How to send emails from a web services without being flagged as spam?


I'm developing a web service and will need to send a few emails, for example when a new user registers, to recover passwords, etc. Basically useful emails (not spam).

So I'm wondering what's the best way to ensure they are received by the user? Right now I'm thinking of using OVH SMTP (ssl0.ovh.net) but I'm concerned the emails might end up being blocked. Any suggestion?


  👤 mattmanser Accepted Answer ✓
They're called transactional emails, I've used mailgun, sendgrid, mandrill, amazon SES. Much of a muchness in deliverability terms.

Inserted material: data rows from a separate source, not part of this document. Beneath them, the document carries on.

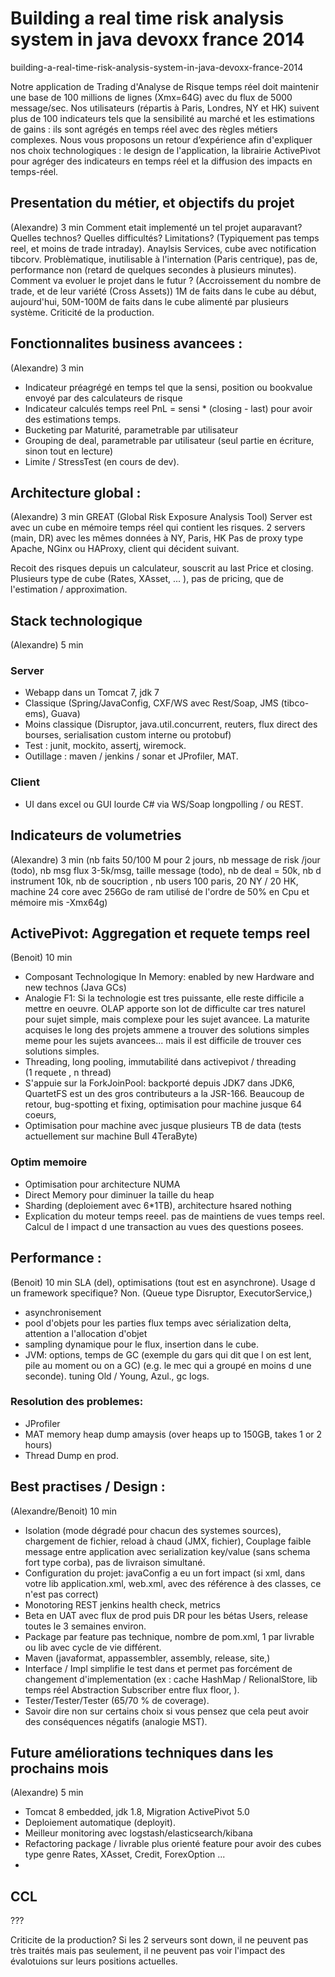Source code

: # Building a real time risk analysis system in java devoxx france 2014

building-a-real-time-risk-analysis-system-in-java-devoxx-france-2014
 	
Notre application de Trading d'Analyse de Risque temps réel doit maintenir une base de 100 millions de lignes (Xmx=64G) avec du flux de 5000 message/sec. Nos utilisateurs (répartis à Paris, Londres, NY et HK) suivent plus de 100 indicateurs tels que la sensibilité au marché et les estimations de gains : ils sont agrégés en temps réel avec des règles métiers complexes. Nous vous proposons un retour d’expérience afin d'expliquer nos choix technologiques : le design de l'application, la librairie ActivePivot pour agréger des indicateurs en temps réel et la diffusion des impacts en temps-réel.

## Presentation du métier, et objectifs du projet 
(Alexandre) 3 min
Comment etait implementé un tel projet auparavant? 
Quelles technos? Quelles difficultés? Limitations? (Typiquement pas temps reel, et moins de trade intraday). 
Anaylsis Services, cube avec notification tibcorv.
Problèmatique, inutilisable à l'internation (Paris centrique), pas de, performance non (retard de quelques secondes à plusieurs minutes).
Comment va evoluer le projet dans le futur ? (Accroissement du nombre de trade, et de leur variété (Cross Assets))
1M de faits dans le cube au début, aujourd'hui, 50M-100M de faits dans le cube alimenté par plusieurs système.
Criticité de la production.

## Fonctionnalites business avancees : 
(Alexandre) 3 min
- Indicateur préagrégé en temps tel que la sensi, position ou bookvalue envoyé par des calculateurs de risque
- Indicateur calculés temps reel PnL = sensi * (closing - last) pour avoir des estimations temps.
- Bucketing par Maturité, parametrable par utilisateur
- Grouping de deal, parametrable par utilisateur (seul partie en écriture, sinon tout en lecture)
- Limite / StressTest (en cours de dev).

## Architecture global :
(Alexandre) 3 min
GREAT (Global Risk Exposure Analysis Tool) Server est avec un cube en mémoire temps réel qui contient les risques.
2 servers (main, DR) avec les mêmes données à NY, Paris, HK
Pas de proxy type Apache, NGinx ou HAProxy, client qui décident suivant.

Recoit des risques depuis un calculateur, souscrit au last Price et closing.
Plusieurs type de cube (Rates, XAsset, ... ), pas de pricing, que de l'estimation / approximation.

## Stack technologique
(Alexandre) 5 min
### Server
- Webapp dans un Tomcat 7, jdk 7
- Classique (Spring/JavaConfig, CXF/WS avec Rest/Soap, JMS (tibco-ems), Guava)
- Moins classique (Disruptor, java.util.concurrent, reuters, flux direct des bourses, serialisation custom interne ou  protobuf)
- Test : junit, mockito, assertj, wiremock.
- Outillage : maven / jenkins / sonar et JProfiler, MAT.

### Client
- UI dans excel ou GUI lourde C# via WS/Soap longpolling / ou REST.

## Indicateurs de volumetries 
(Alexandre) 3 min
(nb faits 50/100 M pour 2 jours, nb message de risk /jour (todo), nb msg flux 3-5k/msg, taille message (todo), nb de deal = 50k, nb d instrument 10k, nb de soucription , nb users 100 paris, 20 NY / 20 HK, machine 24 core avec 256Go de ram utilisé de l'ordre de 50% en Cpu et mémoire mis -Xmx64g)

## ActivePivot: Aggregation et requete temps reel
(Benoit) 10 min
- Composant Technologique In Memory: enabled by new Hardware and new technos (Java GCs)
- Analogie F1: Si la technologie est tres puissante, elle reste difficile a mettre en oeuvre. OLAP apporte son lot de difficulte car tres naturel pour sujet simple, mais complexe pour les sujet avancee. La maturite acquises le long des projets ammene a trouver des solutions simples meme pour les sujets avancees... mais il est difficile de trouver ces solutions simples.
- Threading, long pooling, immutabilité dans activepivot / threading (1 requete , n thread)
- S'appuie sur la ForkJoinPool: backporté depuis JDK7 dans JDK6, QuartetFS est un des gros contributeurs a la JSR-166. Beaucoup de retour, bug-spotting et fixing, optimisation pour machine jusque 64 coeurs, 
- Optimisation pour machine avec jusque plusieurs TB de data (tests actuellement sur machine Bull 4TeraByte)
### Optim memoire
- Optimisation pour architecture NUMA
- Direct Memory pour diminuer la taille du heap
- Sharding (deploiement avec 6*1TB), architecture hsared nothing
- Explication du moteur temps reeel. pas de maintiens de vues temps reel. Calcul de l impact d une transaction au vues des questions posees.
 
## Performance : 
(Benoit) 10 min
SLA (del), optimisations (tout est en asynchrone). Usage d un framework specifique? Non. (Queue type Disruptor, ExecutorService,)
- asynchronisement
- pool d'objets pour les parties flux temps avec sérialization delta, attention a l'allocation d'objet
- sampling dynamique pour le flux, insertion dans le cube.
- JVM: options, temps de GC (exemple du gars qui dit que l on est lent, pile au moment ou on a GC) (e.g. le mec qui a groupé en moins d une seconde). tuning Old / Young, Azul., gc logs.

### Resolution des problemes:
- JProfiler
- MAT memory heap dump amaysis (over heaps up to 150GB, takes 1 or 2 hours)
- Thread Dump en prod.

## Best practises / Design : 
(Alexandre/Benoit) 10 min
- Isolation (mode dégradé pour chacun des systemes sources), chargement de fichier, reload à chaud (JMX, fichier), Couplage faible message entre application avec serialization key/value (sans schema fort type corba), pas de livraison simultané.
- Configuration du projet: javaConfig a eu un fort impact (si xml, dans votre lib application.xml, web.xml, avec des référence à des classes, ce n'est pas correct)
- Monotoring REST jenkins health check, metrics
- Beta en UAT avec flux de prod puis DR pour les bétas Users, release toutes le 3 semaines environ.
- Package par feature pas technique, nombre de pom.xml, 1 par livrable ou lib avec cycle de vie différent.
- Maven (javaformat, appassembler, assembly, release, site,)
- Interface / Impl simplifie le test dans et permet pas forcément de changement d'implementation (ex : cache HashMap / RelionalStore, lib temps réel Abstraction Subscriber entre flux floor, ).
- Tester/Tester/Tester (65/70 % de coverage).
- Savoir dire non sur certains choix si vous pensez que cela peut avoir des conséquences négatifs (analogie MST).

## Future améliorations techniques dans les prochains mois
(Alexandre) 5 min
- Tomcat 8 embedded, jdk 1.8, Migration ActivePivot 5.0
- Deploiement automatique (deployit).
- Meilleur monitoring avec logstash/elasticsearch/kibana
- Refactoring package / livrable plus orienté feature pour avoir des cubes type genre Rates, XAsset, Credit, ForexOption ...
- 
## CCL 
???


Criticite de la production? Si les 2 serveurs sont down, il ne peuvent pas très traités mais pas seulement, il ne peuvent pas voir l'impact des évalotuions sur leurs positions actuelles.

Setup SPF and DKIM, check it's all correctly setup. Be aware that if you're using SPF and you are sending emails from multiple servers (e.g. business email account like outlook365 and a transactional email service) it has to allow all the servers.


👤 lamlion
Hi there, it depends on how much e-mail you need to send in a specific timeframe and you want this service to be free and secure.100 e-mail per day is free forever at Sendgrid (https://sendgrid.com/pricing/). SendInBlue is even more cost-effective (https://www.sendinblue.com/pricing/)

👤 ramsj
There are any number of email sending providers with API access - Sendgrid, Mailgun, Mailjet, etc. Amazon SES is the most cost effective, but you'd need to do more setup youself vs. one of the API senders.

👤 ColinWright
In short, I believe you can't be sure. Every service I know suffers the problem of black-box, uncontrolled, unknowable spam filters at the destination, which is why web confirmation pages always say something like:

"If the email hasn't arrived within an hour or so, check your spam bin."

It can be mitigated by "doing things properly" but you can never be sure. Make sure your email is contentful and meaningful.

Anecdata: I use sendmail pretty much directly from my shared-hosting service and things very rarely go missing.